▸ **Exercise brief**:
Return all entries below exactly. Skip nothing.

++++ Given records

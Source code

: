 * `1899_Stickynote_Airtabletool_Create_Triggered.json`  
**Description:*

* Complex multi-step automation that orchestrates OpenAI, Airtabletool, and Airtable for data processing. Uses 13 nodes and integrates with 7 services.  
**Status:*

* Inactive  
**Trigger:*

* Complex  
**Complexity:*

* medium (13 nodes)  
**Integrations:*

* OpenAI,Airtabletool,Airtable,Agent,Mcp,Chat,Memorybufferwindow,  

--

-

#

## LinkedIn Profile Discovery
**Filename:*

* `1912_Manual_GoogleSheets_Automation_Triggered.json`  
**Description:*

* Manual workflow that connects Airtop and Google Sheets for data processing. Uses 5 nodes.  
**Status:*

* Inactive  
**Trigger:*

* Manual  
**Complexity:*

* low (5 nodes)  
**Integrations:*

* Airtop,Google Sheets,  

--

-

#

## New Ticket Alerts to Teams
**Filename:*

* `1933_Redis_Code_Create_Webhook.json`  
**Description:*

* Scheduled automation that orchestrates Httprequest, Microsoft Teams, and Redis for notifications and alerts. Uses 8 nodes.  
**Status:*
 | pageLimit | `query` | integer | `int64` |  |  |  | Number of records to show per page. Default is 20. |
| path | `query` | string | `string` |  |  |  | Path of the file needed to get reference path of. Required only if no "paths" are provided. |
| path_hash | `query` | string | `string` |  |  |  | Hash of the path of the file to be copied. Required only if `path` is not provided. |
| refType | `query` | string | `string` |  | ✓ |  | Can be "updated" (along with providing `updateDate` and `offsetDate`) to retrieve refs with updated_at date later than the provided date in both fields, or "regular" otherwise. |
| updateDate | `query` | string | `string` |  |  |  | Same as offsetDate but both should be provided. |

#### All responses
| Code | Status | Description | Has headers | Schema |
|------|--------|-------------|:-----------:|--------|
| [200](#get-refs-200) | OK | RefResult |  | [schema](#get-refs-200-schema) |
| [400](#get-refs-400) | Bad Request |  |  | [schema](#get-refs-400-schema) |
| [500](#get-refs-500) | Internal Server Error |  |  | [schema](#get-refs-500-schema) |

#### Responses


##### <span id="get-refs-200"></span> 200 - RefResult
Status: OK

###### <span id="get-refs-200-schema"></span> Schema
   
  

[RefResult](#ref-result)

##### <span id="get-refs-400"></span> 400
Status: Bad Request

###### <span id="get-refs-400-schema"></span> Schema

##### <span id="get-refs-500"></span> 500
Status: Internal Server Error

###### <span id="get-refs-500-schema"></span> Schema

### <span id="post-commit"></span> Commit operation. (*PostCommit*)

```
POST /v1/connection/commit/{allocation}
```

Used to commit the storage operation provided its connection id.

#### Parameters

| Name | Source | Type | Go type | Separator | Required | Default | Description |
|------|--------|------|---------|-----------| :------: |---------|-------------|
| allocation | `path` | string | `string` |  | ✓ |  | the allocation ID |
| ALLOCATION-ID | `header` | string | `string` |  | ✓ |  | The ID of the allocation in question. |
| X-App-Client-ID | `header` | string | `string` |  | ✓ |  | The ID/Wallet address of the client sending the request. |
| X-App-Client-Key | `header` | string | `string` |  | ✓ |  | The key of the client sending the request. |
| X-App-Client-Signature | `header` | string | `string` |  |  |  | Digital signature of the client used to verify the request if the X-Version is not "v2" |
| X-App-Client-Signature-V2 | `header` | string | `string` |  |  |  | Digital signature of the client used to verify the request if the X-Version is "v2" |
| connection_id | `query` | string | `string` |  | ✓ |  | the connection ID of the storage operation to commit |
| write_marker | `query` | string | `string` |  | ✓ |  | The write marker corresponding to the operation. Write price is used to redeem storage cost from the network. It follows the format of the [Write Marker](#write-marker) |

++++++++

▸ **Solution for this problem**:
Source code

: * `1899_Stickynote_Airtabletool_Create_Triggered.json`  
**Description:*

* Complex multi-step automation that orchestrates OpenAI, Airtabletool, and Airtable for data processing. Uses 13 nodes and integrates with 7 services.  
**Status:*

* Inactive  
**Trigger:*

* Complex  
**Complexity:*

* medium (13 nodes)  
**Integrations:*

* OpenAI,Airtabletool,Airtable,Agent,Mcp,Chat,Memorybufferwindow,  

--

-

#

## LinkedIn Profile Discovery
**Filename:*

* `1912_Manual_GoogleSheets_Automation_Triggered.json`  
**Description:*

* Manual workflow that connects Airtop and Google Sheets for data processing. Uses 5 nodes.  
**Status:*

* Inactive  
**Trigger:*

* Manual  
**Complexity:*

* low (5 nodes)  
**Integrations:*

* Airtop,Google Sheets,  

--

-

#

## New Ticket Alerts to Teams
**Filename:*

* `1933_Redis_Code_Create_Webhook.json`  
**Description:*

* Scheduled automation that orchestrates Httprequest, Microsoft Teams, and Redis for notifications and alerts. Uses 8 nodes.  
**Status:*
 | pageLimit | `query` | integer | `int64` |  |  |  | Number of records to show per page. Default is 20. |
| path | `query` | string | `string` |  |  |  | Path of the file needed to get reference path of. Required only if no "paths" are provided. |
| path_hash | `query` | string | `string` |  |  |  | Hash of the path of the file to be copied. Required only if `path` is not provided. |
| refType | `query` | string | `string` |  | ✓ |  | Can be "updated" (along with providing `updateDate` and `offsetDate`) to retrieve refs with updated_at date later than the provided date in both fields, or "regular" otherwise. |
| updateDate | `query` | string | `string` |  |  |  | Same as offsetDate but both should be provided. |

#### All responses
| Code | Status | Description | Has headers | Schema |
|------|--------|-------------|:-----------:|--------|
| [200](#get-refs-200) | OK | RefResult |  | [schema](#get-refs-200-schema) |
| [400](#get-refs-400) | Bad Request |  |  | [schema](#get-refs-400-schema) |
| [500](#get-refs-500) | Internal Server Error |  |  | [schema](#get-refs-500-schema) |

#### Responses


##### <span id="get-refs-200"></span> 200 - RefResult
Status: OK

###### <span id="get-refs-200-schema"></span> Schema
   
  

[RefResult](#ref-result)

##### <span id="get-refs-400"></span> 400
Status: Bad Request

###### <span id="get-refs-400-schema"></span> Schema

##### <span id="get-refs-500"></span> 500
Status: Internal Server Error

###### <span id="get-refs-500-schema"></span> Schema

### <span id="post-commit"></span> Commit operation. (*PostCommit*)

```
POST /v1/connection/commit/{allocation}
```

Used to commit the storage operation provided its connection id.

#### Parameters

| Name | Source | Type | Go type | Separator | Required | Default | Description |
|------|--------|------|---------|-----------| :------: |---------|-------------|
| allocation | `path` | string | `string` |  | ✓ |  | the allocation ID |
| ALLOCATION-ID | `header` | string | `string` |  | ✓ |  | The ID of the allocation in question. |
| X-App-Client-ID | `header` | string | `string` |  | ✓ |  | The ID/Wallet address of the client sending the request. |
| X-App-Client-Key | `header` | string | `string` |  | ✓ |  | The key of the client sending the request. |
| X-App-Client-Signature | `header` | string | `string` |  |  |  | Digital signature of the client used to verify the request if the X-Version is not "v2" |
| X-App-Client-Signature-V2 | `header` | string | `string` |  |  |  | Digital signature of the client used to verify the request if the X-Version is "v2" |
| connection_id | `query` | string | `string` |  | ✓ |  | the connection ID of the storage operation to commit |
| write_marker | `query` | string | `string` |  | ✓ |  | The write marker corresponding to the operation. Write price is used to redeem storage cost from the network. It follows the format of the [Write Marker](#write-marker) |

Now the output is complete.